Reviewing the Saturn version, Rob Allsetter of Sega Saturn Magazine said that while the game is technically proficient, the controls are oversensitive, the graphics blocky, and the action so lacking in variety that it soon becomes predictable and dull. He added, "As a shoot 'em up it lacks pace and easy accessibility to make it great, and as a flight sim it lacks depth. As a result, Starfighter 3000 floats about tepidly in between." Next Generations brief reviews of the Saturn and PlayStation versions opined that they were not bad, but somewhat lackluster.

Stephen Poole of GameSpot gave the PC version a 4.4 out of 10, saying that flight simulators are much better suited for PC than console, and as a straight conversion of a 3DO game, Star Fighter retains the shortcomings of its console origins. He especially criticised the poor graphics, story and controls.

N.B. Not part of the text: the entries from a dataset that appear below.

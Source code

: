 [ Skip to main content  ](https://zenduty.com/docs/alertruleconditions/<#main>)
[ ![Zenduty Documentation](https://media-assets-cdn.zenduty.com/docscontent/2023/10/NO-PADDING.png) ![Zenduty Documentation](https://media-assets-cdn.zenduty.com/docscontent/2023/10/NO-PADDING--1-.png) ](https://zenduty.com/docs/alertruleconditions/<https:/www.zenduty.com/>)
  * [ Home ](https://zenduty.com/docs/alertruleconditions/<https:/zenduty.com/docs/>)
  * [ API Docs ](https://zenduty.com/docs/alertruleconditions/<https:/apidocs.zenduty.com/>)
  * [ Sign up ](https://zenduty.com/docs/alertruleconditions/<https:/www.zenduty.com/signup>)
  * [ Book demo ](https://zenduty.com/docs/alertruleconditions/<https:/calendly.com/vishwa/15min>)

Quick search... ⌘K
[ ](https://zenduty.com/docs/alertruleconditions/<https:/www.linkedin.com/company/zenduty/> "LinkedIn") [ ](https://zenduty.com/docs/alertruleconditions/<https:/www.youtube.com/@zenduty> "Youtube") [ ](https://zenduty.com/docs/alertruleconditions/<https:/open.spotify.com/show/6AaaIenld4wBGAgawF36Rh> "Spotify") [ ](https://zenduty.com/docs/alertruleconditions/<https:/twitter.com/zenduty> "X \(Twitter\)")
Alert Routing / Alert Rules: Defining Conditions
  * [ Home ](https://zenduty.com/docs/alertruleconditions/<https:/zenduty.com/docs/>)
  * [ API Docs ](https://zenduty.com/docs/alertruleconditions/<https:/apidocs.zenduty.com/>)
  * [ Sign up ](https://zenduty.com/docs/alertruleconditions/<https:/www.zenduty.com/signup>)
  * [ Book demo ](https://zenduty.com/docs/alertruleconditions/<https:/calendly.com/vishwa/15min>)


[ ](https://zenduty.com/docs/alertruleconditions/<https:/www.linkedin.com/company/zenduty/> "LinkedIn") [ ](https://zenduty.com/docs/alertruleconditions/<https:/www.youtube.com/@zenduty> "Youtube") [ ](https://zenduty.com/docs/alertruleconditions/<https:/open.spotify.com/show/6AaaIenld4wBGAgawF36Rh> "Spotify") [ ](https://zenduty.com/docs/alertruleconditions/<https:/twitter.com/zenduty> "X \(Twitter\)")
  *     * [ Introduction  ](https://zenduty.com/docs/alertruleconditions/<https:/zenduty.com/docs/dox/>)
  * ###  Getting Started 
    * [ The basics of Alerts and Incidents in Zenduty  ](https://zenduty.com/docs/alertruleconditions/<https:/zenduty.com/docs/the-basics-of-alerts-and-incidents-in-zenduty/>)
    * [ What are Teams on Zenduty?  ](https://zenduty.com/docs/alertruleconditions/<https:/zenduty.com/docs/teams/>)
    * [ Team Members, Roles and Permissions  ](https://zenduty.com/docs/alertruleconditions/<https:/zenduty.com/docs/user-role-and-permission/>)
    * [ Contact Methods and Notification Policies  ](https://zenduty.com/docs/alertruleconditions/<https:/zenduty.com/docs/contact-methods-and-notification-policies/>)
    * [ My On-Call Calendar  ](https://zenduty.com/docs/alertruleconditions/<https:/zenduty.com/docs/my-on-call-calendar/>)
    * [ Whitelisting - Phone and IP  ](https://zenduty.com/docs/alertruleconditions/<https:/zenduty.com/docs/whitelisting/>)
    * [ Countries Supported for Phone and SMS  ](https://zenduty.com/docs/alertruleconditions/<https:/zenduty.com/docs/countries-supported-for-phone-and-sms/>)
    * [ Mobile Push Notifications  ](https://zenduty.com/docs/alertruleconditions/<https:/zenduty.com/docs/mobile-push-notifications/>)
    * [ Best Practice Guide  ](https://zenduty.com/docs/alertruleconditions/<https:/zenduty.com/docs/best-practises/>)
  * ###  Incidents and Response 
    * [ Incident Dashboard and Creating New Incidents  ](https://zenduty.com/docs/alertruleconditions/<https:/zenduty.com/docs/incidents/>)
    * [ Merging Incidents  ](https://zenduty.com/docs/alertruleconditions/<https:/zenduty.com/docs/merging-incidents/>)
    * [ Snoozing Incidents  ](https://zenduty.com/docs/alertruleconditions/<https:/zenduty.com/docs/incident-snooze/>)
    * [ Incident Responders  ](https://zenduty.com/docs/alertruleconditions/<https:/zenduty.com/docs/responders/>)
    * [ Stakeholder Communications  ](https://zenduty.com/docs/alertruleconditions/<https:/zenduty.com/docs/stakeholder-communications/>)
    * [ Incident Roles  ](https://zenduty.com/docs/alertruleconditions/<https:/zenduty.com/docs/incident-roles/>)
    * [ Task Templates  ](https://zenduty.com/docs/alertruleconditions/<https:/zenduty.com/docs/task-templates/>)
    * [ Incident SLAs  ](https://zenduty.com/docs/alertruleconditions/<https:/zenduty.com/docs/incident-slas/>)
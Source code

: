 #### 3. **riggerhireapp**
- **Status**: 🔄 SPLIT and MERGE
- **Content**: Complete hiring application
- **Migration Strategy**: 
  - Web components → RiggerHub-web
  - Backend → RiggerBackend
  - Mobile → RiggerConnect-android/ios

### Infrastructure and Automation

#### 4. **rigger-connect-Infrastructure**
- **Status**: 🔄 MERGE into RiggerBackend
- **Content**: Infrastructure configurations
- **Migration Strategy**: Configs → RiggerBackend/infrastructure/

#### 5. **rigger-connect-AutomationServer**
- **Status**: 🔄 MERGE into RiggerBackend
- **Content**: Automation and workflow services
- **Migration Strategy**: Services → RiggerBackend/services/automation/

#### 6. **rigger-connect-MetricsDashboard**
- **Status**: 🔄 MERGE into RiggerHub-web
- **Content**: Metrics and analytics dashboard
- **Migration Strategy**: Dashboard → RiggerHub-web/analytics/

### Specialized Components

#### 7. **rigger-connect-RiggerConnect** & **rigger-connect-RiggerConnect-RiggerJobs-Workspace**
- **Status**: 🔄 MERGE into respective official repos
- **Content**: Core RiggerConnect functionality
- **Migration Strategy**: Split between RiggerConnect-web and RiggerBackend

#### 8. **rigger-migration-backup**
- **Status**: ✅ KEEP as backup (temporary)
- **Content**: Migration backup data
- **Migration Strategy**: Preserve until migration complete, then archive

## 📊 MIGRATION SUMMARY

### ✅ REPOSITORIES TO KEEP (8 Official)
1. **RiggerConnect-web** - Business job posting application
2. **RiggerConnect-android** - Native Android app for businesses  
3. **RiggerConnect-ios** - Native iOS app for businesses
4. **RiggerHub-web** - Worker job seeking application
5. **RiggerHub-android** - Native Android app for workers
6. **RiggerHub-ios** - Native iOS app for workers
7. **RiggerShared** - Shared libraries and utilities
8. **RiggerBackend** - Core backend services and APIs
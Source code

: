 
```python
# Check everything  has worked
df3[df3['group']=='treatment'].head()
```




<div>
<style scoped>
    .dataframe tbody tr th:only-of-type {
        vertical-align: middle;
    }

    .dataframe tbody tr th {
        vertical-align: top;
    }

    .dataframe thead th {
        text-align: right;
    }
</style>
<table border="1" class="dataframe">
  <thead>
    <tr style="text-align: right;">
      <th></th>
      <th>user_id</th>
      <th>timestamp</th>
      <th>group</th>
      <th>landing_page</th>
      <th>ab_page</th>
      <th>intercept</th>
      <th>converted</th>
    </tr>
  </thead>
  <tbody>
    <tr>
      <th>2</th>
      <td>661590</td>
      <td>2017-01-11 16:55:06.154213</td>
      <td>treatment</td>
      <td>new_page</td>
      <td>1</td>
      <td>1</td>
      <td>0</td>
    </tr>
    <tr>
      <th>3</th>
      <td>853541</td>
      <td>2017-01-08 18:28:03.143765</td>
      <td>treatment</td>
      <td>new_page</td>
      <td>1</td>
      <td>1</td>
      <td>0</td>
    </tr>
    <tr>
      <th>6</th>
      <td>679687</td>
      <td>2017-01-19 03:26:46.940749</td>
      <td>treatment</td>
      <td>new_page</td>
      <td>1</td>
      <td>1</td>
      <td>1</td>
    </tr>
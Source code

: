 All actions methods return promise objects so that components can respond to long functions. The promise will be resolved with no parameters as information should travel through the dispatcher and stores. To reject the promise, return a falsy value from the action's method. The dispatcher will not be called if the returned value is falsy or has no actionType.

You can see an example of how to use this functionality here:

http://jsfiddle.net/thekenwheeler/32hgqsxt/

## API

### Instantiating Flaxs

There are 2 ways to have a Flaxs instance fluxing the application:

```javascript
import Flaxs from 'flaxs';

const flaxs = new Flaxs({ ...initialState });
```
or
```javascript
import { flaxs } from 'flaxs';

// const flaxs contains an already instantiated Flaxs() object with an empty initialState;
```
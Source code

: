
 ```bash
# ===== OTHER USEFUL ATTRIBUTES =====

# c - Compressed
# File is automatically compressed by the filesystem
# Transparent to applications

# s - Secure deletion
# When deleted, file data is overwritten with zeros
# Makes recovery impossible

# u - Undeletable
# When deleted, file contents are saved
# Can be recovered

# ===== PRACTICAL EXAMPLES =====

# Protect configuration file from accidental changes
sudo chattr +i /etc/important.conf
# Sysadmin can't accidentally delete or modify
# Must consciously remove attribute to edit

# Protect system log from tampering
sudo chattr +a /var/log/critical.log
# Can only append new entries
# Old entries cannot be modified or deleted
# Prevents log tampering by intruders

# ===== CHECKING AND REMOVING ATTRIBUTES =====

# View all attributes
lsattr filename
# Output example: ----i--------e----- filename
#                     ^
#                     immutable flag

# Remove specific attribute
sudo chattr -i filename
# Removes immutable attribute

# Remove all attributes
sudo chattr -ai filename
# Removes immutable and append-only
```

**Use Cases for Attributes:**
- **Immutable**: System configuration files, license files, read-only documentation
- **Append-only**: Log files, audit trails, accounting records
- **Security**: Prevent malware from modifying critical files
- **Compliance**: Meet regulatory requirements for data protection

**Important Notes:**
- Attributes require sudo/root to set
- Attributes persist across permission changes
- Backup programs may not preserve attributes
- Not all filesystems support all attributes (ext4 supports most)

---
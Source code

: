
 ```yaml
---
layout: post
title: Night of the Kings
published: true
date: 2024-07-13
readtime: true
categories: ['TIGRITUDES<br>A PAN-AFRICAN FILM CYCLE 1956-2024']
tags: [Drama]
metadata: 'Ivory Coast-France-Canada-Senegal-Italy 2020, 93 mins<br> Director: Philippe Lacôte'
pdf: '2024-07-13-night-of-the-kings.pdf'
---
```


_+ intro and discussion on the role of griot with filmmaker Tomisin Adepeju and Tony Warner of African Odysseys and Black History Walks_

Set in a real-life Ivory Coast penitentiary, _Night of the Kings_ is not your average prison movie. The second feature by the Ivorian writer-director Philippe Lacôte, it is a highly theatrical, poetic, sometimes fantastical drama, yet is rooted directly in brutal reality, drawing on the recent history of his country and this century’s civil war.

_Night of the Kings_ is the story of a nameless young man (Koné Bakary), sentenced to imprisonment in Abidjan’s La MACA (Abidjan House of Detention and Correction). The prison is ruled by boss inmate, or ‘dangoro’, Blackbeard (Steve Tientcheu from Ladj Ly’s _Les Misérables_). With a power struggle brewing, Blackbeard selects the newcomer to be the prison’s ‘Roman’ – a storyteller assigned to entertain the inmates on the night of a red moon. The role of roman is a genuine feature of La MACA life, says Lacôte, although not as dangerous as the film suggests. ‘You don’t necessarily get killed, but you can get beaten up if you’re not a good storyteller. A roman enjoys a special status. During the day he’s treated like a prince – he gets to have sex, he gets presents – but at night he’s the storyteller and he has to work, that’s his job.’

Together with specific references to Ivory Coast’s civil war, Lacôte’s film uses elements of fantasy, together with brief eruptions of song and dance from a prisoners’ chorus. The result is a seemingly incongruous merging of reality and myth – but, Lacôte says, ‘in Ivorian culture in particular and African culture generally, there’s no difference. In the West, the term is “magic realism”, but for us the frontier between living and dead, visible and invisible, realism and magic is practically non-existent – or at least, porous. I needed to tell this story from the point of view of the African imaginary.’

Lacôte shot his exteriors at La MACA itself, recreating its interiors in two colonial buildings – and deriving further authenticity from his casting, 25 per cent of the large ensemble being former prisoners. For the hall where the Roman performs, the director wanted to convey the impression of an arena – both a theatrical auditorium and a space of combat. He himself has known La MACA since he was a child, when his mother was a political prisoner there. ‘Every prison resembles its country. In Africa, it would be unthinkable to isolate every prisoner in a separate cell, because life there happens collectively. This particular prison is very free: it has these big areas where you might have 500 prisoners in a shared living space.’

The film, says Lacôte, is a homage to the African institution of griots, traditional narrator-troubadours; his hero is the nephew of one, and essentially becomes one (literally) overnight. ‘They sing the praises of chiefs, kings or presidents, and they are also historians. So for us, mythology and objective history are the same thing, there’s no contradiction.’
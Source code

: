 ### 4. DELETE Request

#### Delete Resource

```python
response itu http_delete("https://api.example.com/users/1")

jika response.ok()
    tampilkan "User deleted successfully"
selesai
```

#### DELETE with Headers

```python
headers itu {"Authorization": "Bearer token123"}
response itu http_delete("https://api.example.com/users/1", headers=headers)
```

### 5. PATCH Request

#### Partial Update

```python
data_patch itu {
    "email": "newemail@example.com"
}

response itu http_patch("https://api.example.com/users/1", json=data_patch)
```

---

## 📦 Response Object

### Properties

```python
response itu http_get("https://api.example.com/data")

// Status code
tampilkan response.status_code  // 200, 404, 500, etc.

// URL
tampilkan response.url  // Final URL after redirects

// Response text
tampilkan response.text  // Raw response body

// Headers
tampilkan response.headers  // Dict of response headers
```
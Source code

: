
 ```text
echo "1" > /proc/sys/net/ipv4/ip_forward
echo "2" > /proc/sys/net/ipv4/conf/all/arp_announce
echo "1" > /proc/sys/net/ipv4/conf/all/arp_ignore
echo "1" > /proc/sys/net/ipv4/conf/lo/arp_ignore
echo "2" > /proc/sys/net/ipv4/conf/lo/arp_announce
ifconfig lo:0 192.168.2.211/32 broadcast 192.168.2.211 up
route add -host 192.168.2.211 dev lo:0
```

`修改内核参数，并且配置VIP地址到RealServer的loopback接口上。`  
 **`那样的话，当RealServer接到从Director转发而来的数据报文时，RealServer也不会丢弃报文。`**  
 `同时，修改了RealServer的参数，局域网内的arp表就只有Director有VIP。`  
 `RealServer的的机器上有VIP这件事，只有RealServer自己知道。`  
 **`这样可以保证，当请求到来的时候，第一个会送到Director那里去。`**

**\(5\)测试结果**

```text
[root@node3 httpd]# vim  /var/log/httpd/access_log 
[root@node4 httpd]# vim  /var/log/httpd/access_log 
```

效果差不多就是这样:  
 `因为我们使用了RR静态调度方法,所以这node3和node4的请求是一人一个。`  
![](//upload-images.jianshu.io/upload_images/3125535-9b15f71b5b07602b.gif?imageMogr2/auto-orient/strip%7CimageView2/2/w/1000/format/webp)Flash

In 1996, GamesMaster ranked the 3DO version 4th on their "The GamesMaster 3DO Top 10."

Review scores
| Publication | Score |
|---|---|
| AllGame | 4.5/5 (3DO) 3/5 (SAT) |
| Electronic Gaming Monthly | 8.125/10 (3DO) |
| GameSpot | 4.4/10 (PC) |
| Next Generation | 4/5 (3DO) 3/5 (PS1) 2/5 (SAT) |
| Maximum | 2/5 (3DO) |
| Sega Saturn Magazine | 72% (SAT) |
| Power Unlimited | 77% (3DO) |

==Space Fighter 4000==
In 2011, Andrew Hutchings entered a new game, inspired by Star Fighter, in the 2011 'Dream Build Play' contest. Written for the XNA platform, it was released for Xbox 360 and Windows PC.